Austin, Texas – The office of the Texas Secretary of State announced on Thursday, September 24, that the state has begun a forensic audit of the 2020 General Election in four Texas counties: Harris, Tarrant, Dallas, and Collin counties.
The announcement came hours after Governor Greg Abbott received an open letter from former president Donald Trump asking the governor to add an election audit bill to the state’s special legislative session that began on September 20 and will end on October 19.
Though the four audits have already been initiated, the proposed bill would allow county chairs of political parties to request a review of the 2020 general election results in their counties and would make it easier for political candidates and county chairs of political parties to request audits in future elections.
In a Friday press conference the day after the announcement, Harris County Judge Lina Hidalgo stated that her office is extremely proud of the way the election was conducted and the record turnout it received from both major parties, and that the 2020 election in Harris County was one of the most accessible and secure in modern history. She condemned the audit as a “political ploy” and said that it does not deserve to be treated as a serious matter.
Hidalgo thanked all Texas voters for voting and encouraged them not to lose faith in the electoral system. She ended her statement by saying, “We will continue to do everything we can to protect your vote and your privacy. We’ll keep working to make sure Harris County elections are the most secure and accessible in the nation.”

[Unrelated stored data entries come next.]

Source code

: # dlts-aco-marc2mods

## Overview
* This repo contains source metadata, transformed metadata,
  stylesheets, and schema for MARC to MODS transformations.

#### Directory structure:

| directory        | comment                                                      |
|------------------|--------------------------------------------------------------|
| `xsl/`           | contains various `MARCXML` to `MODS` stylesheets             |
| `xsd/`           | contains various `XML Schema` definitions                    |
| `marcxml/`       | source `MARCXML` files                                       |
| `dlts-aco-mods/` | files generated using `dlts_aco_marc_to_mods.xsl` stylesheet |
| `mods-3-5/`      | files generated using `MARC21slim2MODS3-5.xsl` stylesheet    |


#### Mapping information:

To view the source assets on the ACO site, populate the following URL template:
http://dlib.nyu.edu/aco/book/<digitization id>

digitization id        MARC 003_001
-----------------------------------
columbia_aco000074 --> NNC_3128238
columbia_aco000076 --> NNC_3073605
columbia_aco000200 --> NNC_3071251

Hidalgo was joined in the press conference by County Attorney Christian Menefee and County Elections Administrator Isabel Longoria. Longoria stated that the Texas Secretary of State in office during the election said that the elections in Texas were safe and secure.
Longoria also noted that her office found out about the audit at the same time as the public and that Harris County has yet to receive any information from the state government regarding the reason for the audit or what is expected of the county government.
County Attorney Menefee stated that the audit was being initiated in bad faith and that he will work with the county to determine the legitimacy of the state’s efforts, saying, “When they send over requests, we’ll evaluate their request and determine whether we’re required to comply with it.”